• Open Access

CA15.3, CEA and LDH in Dogs with Malignant Mammary Tumors


  • The work was done at the Department of General Pathology, Institute of Biological Sciences, Laboratory of Comparative Pathology, Federal University of Minas Gerais. Part of this work was presented as an abstract at the 28th Brazilian Congress of Pathology and Latinoamerican Society Congress of Pathology, 2011, Maceió, Brazil

Corresponding author: Geovanni Dantas Cassali, Laboratory of Comparative Pathology, Department of General Pathology, ICB/UFMG, PO Box 486 31270-901, Belo Horizonte, MG, Brazil; e-mail: cassalig@icb.ufmg.br.



Presence of tumor markers in serum might be connected to the number of secreting cells and with the stage of the neoplasm.
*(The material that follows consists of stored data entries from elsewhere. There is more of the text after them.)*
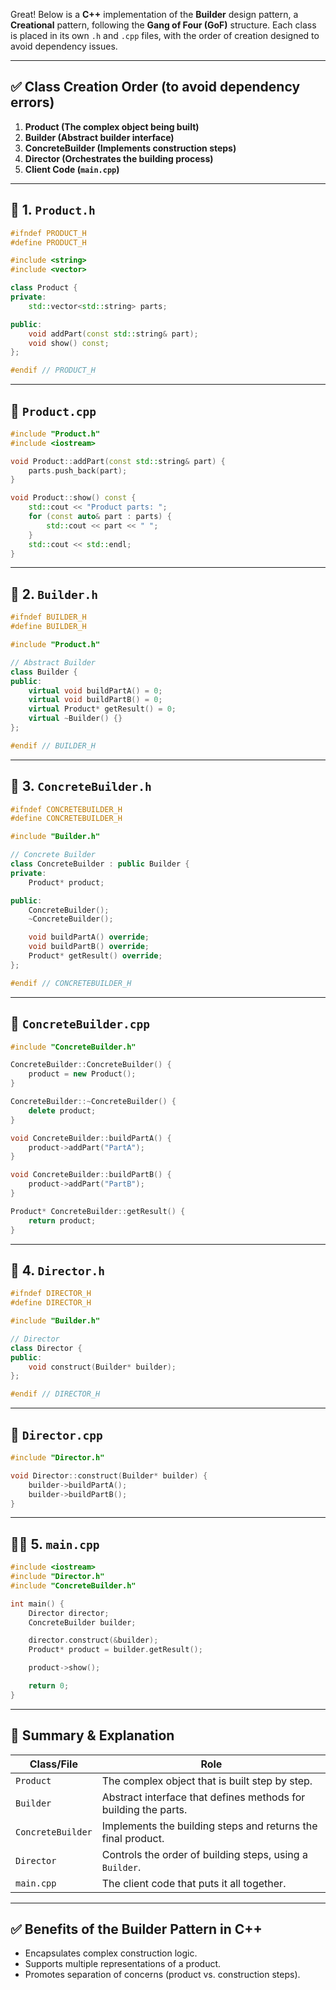 Great! Below is a **C++** implementation of the **Builder** design pattern, a **Creational** pattern, following the **Gang of Four (GoF)** structure. Each class is placed in its own `.h` and `.cpp` files, with the order of creation designed to avoid dependency issues.

---

## ✅ Class Creation Order (to avoid dependency errors)
1. **Product (The complex object being built)**
2. **Builder (Abstract builder interface)**
3. **ConcreteBuilder (Implements construction steps)**
4. **Director (Orchestrates the building process)**
5. **Client Code (`main.cpp`)**

---

## 🔧 1. `Product.h`

```cpp
#ifndef PRODUCT_H
#define PRODUCT_H

#include <string>
#include <vector>

class Product {
private:
    std::vector<std::string> parts;

public:
    void addPart(const std::string& part);
    void show() const;
};

#endif // PRODUCT_H
```

---

## 🔧 `Product.cpp`

```cpp
#include "Product.h"
#include <iostream>

void Product::addPart(const std::string& part) {
    parts.push_back(part);
}

void Product::show() const {
    std::cout << "Product parts: ";
    for (const auto& part : parts) {
        std::cout << part << " ";
    }
    std::cout << std::endl;
}
```

---

## 🧱 2. `Builder.h`

```cpp
#ifndef BUILDER_H
#define BUILDER_H

#include "Product.h"

// Abstract Builder
class Builder {
public:
    virtual void buildPartA() = 0;
    virtual void buildPartB() = 0;
    virtual Product* getResult() = 0;
    virtual ~Builder() {}
};

#endif // BUILDER_H
```

---

## 🧱 3. `ConcreteBuilder.h`

```cpp
#ifndef CONCRETEBUILDER_H
#define CONCRETEBUILDER_H

#include "Builder.h"

// Concrete Builder
class ConcreteBuilder : public Builder {
private:
    Product* product;

public:
    ConcreteBuilder();
    ~ConcreteBuilder();

    void buildPartA() override;
    void buildPartB() override;
    Product* getResult() override;
};

#endif // CONCRETEBUILDER_H
```

---

## 🧱 `ConcreteBuilder.cpp`

```cpp
#include "ConcreteBuilder.h"

ConcreteBuilder::ConcreteBuilder() {
    product = new Product();
}

ConcreteBuilder::~ConcreteBuilder() {
    delete product;
}

void ConcreteBuilder::buildPartA() {
    product->addPart("PartA");
}

void ConcreteBuilder::buildPartB() {
    product->addPart("PartB");
}

Product* ConcreteBuilder::getResult() {
    return product;
}
```

---

## 🎯 4. `Director.h`

```cpp
#ifndef DIRECTOR_H
#define DIRECTOR_H

#include "Builder.h"

// Director
class Director {
public:
    void construct(Builder* builder);
};

#endif // DIRECTOR_H
```

---

## 🎯 `Director.cpp`

```cpp
#include "Director.h"

void Director::construct(Builder* builder) {
    builder->buildPartA();
    builder->buildPartB();
}
```

---

## 👨‍💻 5. `main.cpp`

```cpp
#include <iostream>
#include "Director.h"
#include "ConcreteBuilder.h"

int main() {
    Director director;
    ConcreteBuilder builder;

    director.construct(&builder);
    Product* product = builder.getResult();

    product->show();

    return 0;
}
```

---

## 🧠 Summary & Explanation

| Class/File        | Role                                                                 |
|------------------|----------------------------------------------------------------------|
| `Product`         | The complex object that is built step by step.                       |
| `Builder`         | Abstract interface that defines methods for building the parts.      |
| `ConcreteBuilder` | Implements the building steps and returns the final product.         |
| `Director`        | Controls the order of building steps, using a `Builder`.             |
| `main.cpp`        | The client code that puts it all together.                           |

---

## ✅ Benefits of the Builder Pattern in C++
- Encapsulates complex construction logic.
- Supports multiple representations of a product.
- Promotes separation of concerns (product vs. construction steps).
However, there are few studies regarding these markers in veterinary clinical oncology.


To determine the serum concentrations of cancer antigen 15.3 (CA 15.3), carcinoembryonic antigen (CEA), and lactate dehydrogenase (LDH) in female dogs with different stages of mammary cancer.
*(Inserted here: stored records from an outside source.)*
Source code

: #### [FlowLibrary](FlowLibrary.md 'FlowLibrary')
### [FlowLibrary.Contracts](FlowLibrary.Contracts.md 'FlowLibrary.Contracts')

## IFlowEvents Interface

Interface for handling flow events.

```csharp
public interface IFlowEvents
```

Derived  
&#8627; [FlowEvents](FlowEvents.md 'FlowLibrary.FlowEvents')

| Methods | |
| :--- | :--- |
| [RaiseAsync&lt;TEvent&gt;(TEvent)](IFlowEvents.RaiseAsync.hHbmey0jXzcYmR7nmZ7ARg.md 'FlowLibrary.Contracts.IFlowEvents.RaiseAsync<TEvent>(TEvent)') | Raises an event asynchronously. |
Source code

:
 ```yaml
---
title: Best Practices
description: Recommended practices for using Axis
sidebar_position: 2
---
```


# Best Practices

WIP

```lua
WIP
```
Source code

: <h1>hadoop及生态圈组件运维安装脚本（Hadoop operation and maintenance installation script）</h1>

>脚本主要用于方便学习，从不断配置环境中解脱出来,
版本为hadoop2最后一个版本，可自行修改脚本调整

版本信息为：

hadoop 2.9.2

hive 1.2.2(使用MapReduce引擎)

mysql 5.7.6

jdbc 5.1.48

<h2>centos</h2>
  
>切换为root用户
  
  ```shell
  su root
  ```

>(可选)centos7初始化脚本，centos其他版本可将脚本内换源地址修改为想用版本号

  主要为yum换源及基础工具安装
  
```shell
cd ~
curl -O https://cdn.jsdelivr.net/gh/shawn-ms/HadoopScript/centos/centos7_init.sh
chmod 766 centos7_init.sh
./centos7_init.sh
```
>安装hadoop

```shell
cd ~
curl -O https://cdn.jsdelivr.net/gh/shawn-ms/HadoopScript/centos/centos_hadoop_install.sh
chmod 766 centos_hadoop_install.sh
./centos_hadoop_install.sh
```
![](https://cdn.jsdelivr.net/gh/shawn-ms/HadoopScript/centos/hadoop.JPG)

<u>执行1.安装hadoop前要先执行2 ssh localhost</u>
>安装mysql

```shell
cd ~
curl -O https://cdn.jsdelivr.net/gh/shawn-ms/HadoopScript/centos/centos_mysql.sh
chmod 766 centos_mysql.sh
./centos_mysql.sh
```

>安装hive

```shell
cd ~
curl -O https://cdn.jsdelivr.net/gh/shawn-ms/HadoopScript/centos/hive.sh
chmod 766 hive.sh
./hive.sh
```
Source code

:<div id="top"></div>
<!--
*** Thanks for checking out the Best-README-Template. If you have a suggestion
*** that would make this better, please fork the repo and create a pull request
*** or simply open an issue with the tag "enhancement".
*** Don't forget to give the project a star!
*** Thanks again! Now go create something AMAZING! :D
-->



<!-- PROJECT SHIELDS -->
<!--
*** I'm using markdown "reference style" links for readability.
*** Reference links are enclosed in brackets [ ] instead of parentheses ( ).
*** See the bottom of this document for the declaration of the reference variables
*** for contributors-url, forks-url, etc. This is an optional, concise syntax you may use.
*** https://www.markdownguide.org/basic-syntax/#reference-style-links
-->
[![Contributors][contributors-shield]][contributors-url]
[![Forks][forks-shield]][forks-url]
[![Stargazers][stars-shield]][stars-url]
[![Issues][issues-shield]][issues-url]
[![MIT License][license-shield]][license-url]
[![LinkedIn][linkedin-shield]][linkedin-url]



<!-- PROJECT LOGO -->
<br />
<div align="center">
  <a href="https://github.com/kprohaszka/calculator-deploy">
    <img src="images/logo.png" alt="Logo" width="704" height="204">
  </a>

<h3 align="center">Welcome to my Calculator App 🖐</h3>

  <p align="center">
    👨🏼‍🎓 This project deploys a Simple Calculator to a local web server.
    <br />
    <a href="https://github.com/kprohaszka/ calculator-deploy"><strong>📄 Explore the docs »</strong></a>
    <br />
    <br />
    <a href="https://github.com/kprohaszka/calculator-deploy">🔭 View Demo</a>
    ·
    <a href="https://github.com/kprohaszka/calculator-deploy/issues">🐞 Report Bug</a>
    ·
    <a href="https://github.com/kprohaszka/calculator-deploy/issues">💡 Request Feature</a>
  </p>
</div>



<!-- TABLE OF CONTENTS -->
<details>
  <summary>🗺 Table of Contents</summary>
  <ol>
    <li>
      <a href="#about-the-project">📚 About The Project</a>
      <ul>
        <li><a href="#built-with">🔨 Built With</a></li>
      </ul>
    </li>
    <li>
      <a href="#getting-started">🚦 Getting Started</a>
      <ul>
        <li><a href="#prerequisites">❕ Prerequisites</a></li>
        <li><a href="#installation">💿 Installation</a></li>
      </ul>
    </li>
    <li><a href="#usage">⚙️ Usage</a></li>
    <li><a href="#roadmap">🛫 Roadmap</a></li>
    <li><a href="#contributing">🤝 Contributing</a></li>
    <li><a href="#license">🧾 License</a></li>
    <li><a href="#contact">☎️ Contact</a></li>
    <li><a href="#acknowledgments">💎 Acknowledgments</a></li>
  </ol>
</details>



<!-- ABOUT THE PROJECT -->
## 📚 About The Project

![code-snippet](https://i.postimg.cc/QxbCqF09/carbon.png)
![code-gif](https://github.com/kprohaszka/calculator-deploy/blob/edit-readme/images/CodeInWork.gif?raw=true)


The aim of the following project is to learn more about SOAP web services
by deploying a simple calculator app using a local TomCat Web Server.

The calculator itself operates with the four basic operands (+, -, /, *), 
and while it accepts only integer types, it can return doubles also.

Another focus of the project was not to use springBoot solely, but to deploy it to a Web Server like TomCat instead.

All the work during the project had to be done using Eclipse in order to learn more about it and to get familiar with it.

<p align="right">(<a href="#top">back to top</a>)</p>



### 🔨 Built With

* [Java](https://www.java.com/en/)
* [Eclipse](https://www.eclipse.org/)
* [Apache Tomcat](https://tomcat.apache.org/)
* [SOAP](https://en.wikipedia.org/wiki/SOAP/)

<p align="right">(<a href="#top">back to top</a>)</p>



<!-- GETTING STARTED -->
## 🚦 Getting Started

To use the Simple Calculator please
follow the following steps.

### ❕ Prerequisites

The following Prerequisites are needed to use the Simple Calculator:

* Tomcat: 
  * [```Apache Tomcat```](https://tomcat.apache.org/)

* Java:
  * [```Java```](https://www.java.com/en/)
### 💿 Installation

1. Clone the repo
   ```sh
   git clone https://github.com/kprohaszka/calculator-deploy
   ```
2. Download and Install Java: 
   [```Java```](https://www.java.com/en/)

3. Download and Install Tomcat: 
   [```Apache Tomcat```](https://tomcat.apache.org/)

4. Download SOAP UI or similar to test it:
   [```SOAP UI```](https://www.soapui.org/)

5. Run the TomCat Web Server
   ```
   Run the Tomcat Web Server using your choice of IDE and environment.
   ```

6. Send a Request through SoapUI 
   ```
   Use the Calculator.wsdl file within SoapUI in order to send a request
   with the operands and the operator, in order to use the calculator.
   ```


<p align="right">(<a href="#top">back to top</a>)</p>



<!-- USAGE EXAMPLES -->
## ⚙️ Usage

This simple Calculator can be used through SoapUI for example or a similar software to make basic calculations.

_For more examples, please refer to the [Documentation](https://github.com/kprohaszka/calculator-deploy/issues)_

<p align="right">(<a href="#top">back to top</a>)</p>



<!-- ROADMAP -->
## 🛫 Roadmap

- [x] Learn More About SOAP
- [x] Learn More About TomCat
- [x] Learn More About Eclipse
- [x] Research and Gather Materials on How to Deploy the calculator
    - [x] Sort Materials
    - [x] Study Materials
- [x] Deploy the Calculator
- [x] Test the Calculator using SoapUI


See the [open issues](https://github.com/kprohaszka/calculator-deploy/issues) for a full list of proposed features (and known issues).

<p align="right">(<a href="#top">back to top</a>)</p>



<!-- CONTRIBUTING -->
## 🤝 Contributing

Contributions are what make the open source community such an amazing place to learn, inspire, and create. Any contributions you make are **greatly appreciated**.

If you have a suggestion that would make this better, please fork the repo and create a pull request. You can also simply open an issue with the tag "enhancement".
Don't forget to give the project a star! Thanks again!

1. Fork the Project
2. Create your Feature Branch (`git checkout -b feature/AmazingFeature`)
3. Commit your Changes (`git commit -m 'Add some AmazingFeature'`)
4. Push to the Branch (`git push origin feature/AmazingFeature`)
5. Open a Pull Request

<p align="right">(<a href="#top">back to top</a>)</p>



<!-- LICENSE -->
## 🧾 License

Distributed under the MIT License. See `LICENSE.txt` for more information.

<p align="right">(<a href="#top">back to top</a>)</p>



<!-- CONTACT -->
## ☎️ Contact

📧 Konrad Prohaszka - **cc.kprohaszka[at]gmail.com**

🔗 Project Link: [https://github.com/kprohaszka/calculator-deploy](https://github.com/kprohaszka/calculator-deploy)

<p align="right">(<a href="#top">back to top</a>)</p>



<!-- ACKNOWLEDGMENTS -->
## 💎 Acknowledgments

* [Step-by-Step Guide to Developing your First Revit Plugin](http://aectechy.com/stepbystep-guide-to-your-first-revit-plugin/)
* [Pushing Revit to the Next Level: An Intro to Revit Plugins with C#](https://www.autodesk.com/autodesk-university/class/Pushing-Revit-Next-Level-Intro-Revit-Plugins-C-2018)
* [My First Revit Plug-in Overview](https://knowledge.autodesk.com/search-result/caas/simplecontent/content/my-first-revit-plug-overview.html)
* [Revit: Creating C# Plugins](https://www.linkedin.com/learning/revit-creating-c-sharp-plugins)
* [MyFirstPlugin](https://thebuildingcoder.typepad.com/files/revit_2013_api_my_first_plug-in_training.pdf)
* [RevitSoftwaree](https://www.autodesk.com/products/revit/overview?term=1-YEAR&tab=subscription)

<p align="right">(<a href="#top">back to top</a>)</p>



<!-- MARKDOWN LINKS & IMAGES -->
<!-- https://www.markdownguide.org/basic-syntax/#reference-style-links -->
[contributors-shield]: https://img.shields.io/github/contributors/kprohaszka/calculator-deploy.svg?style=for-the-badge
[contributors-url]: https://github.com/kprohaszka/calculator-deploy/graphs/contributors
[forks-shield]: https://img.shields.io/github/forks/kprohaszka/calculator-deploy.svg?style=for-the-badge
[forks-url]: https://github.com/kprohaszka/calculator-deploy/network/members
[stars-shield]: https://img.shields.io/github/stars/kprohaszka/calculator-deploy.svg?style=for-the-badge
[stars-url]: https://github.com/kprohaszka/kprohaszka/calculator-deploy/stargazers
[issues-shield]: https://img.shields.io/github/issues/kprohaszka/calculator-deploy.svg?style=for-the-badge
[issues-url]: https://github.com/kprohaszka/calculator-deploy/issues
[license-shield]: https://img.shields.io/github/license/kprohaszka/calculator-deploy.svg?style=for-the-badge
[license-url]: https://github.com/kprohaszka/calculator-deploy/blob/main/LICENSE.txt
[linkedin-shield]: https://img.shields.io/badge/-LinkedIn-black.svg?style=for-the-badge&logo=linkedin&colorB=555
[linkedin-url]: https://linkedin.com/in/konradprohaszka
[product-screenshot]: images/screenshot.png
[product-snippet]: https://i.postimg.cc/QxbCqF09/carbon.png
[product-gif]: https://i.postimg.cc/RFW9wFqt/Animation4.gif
Ninety female dogs, including 30 that were healthy, 40 that had nonmetastatic cancer, 12 with regional metastasis, and 8 with distant lymph node metastasis.
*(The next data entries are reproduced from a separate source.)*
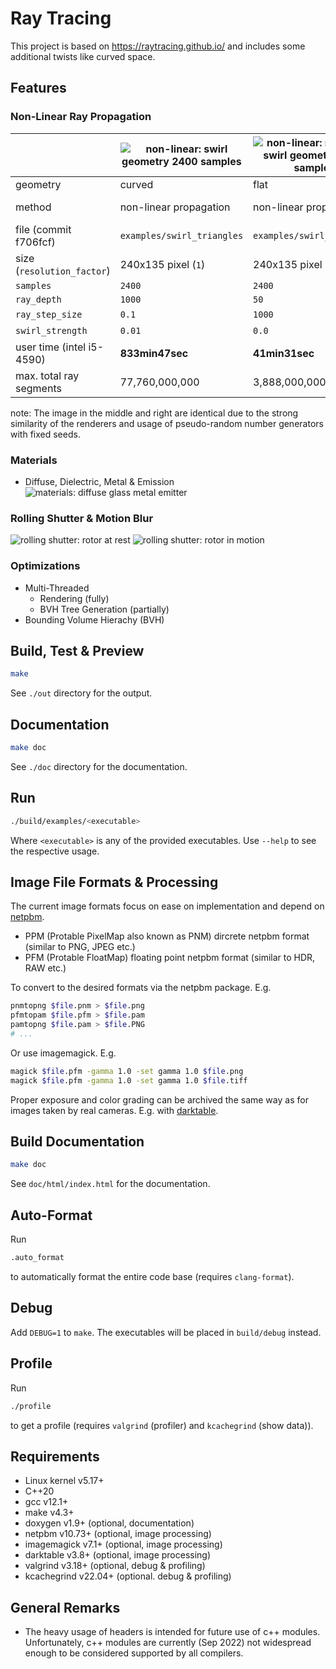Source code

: # Ray Tracing

This project is based on https://raytracing.github.io/ and includes some
additional twists like curved space.

## Features

### Non-Linear Ray Propagation


| | ![non-linear: swirl geometry 2400 samples](https://user-images.githubusercontent.com/7516208/190710403-8e48caee-bbc7-451e-9fdd-7639b1a749be.png) | ![non-linear: reference swirl geometry 2400 samples](https://user-images.githubusercontent.com/7516208/190714403-650472f9-7f9a-4eaf-8182-0ca079bbcb3d.png) | ![linear: reference flat geometry 2400 samples](https://user-images.githubusercontent.com/7516208/190715517-52e6dd32-8ede-45fb-98d6-1c9abb5c8fbc.png) |
|-|-|-|-|
| geometry | curved | flat | flat |
| method | non-linear propagation | non-linear propagation | linear/conventional propagation |
file (commit f706fcf) | `examples/swirl_triangles` | `examples/swirl_triangles` | `examples/triangles` |
| size (`resolution_factor`) | 240x135 pixel (`1`) | 240x135 pixel (`1`) | 240x135 pixel (`1`) |
| `samples` | `2400` | `2400` | `2400` |
| `ray_depth` | `1000` | `50` | `50` |
| `ray_step_size` | `0.1` | `1000` | - |
| `swirl_strength` | `0.01` | `0.0` | - |
| user time (intel i5-4590) | **833min47sec** | **41min31sec** | **1min49sec** |
| max. total ray segments | 77,760,000,000 | 3,888,000,000 | 3,888,000,000 |

note: The image in the middle and right are identical due to the strong similarity of the renderers and usage of pseudo-random number generators with fixed seeds.

### Materials
- Diffuse, Dielectric, Metal & Emission
    ![materials: diffuse glass metal emitter](https://user-images.githubusercontent.com/7516208/172666620-63556ff1-4056-4c56-963e-976d66ede688.png)

### Rolling Shutter & Motion Blur
![rolling shutter: rotor at rest](https://user-images.githubusercontent.com/7516208/172665290-341e4786-5dcd-45e0-b850-2956b121007c.png)
![rolling shutter: rotor in motion](https://user-images.githubusercontent.com/7516208/172665270-88ba7a69-5337-4cf6-bba5-7247ee334ffb.png)

### Optimizations
- Multi-Threaded
    - Rendering (fully)
    - BVH Tree Generation (partially)
- Bounding Volume Hierachy (BVH)


## Build, Test & Preview
```bash
make
```
See `./out` directory for the output.

## Documentation
```bash
make doc
```
See `./doc` directory for the documentation.


## Run
```bash
./build/examples/<executable>
```
Where `<executable>` is any of the provided executables.
Use `--help` to see the respective usage.

## Image File Formats & Processing
The current image formats focus on ease on implementation and depend on [netpbm][netpbm].
- PPM (Protable PixelMap also known as PNM) dircrete netpbm format (similar to PNG, JPEG etc.)
- PFM (Protable FloatMap) floating point netpbm format (similar to HDR, RAW etc.)

To convert to the desired formats via the netpbm package.
E.g.
```bash
pnmtopng $file.pnm > $file.png
pfmtopam $file.pfm > $file.pam
pamtopng $file.pam > $file.PNG
# ...
```

Or use imagemagick. E.g.
```bash
magick $file.pfm -gamma 1.0 -set gamma 1.0 $file.png
magick $file.pfm -gamma 1.0 -set gamma 1.0 $file.tiff
```

Proper exposure and color grading can be archived the same way as for images
taken by real cameras. E.g. with [darktable][darktable].

## Build Documentation
```bash
make doc
```
See `doc/html/index.html` for the documentation.

## Auto-Format
Run
```bash
.auto_format
```
to automatically format the entire code base (requires `clang-format`).

## Debug
Add `DEBUG=1` to `make`. The executables will be placed in `build/debug` instead.

## Profile
Run
```bash
./profile
```
to get a profile (requires `valgrind` (profiler) and `kcachegrind` (show data)).

## Requirements

- Linux kernel v5.17+
- C++20
- gcc v12.1+
- make v4.3+
- doxygen v1.9+ (optional, documentation)
- netpbm v10.73+ (optional, image processing)
- imagemagick v7.1+ (optional, image processing)
- darktable v3.8+ (optional, image processing)
- valgrind v3.18+ (optional, debug & profiling)
- kcachegrind v22.04+ (optional. debug & profiling)

## General Remarks

- The heavy usage of headers is intended for future use of c++ modules.
  Unfortunately, c++ modules are currently (Sep 2022) not widespread enough to
  be considered supported by all compilers.

[netpbm]: https://en.wikipedia.org/wiki/Netpbm
[darktable]: https://www.darktable.org/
Prospective case-controlled observational study. Serum samples were collected to measure CA15.3, CEA, and LDH from 60 female dogs with mammary cancer during mastectomy and 30 healthy female dogs during routine check-up. CA15.3 and CEA were determined by chemiluminescent immunoassay and LDH by ultraviolet kinetic method. Western blotting analysis was performed to confirm the specificity and possible cross-reactivity of human CA15.3 and CEA antibodies with canine serum. Group data were compared by ANOVA followed by Student-Newman-Keuls and Tukey's tests. Correlations were investigated by Pearson and Spearman tests.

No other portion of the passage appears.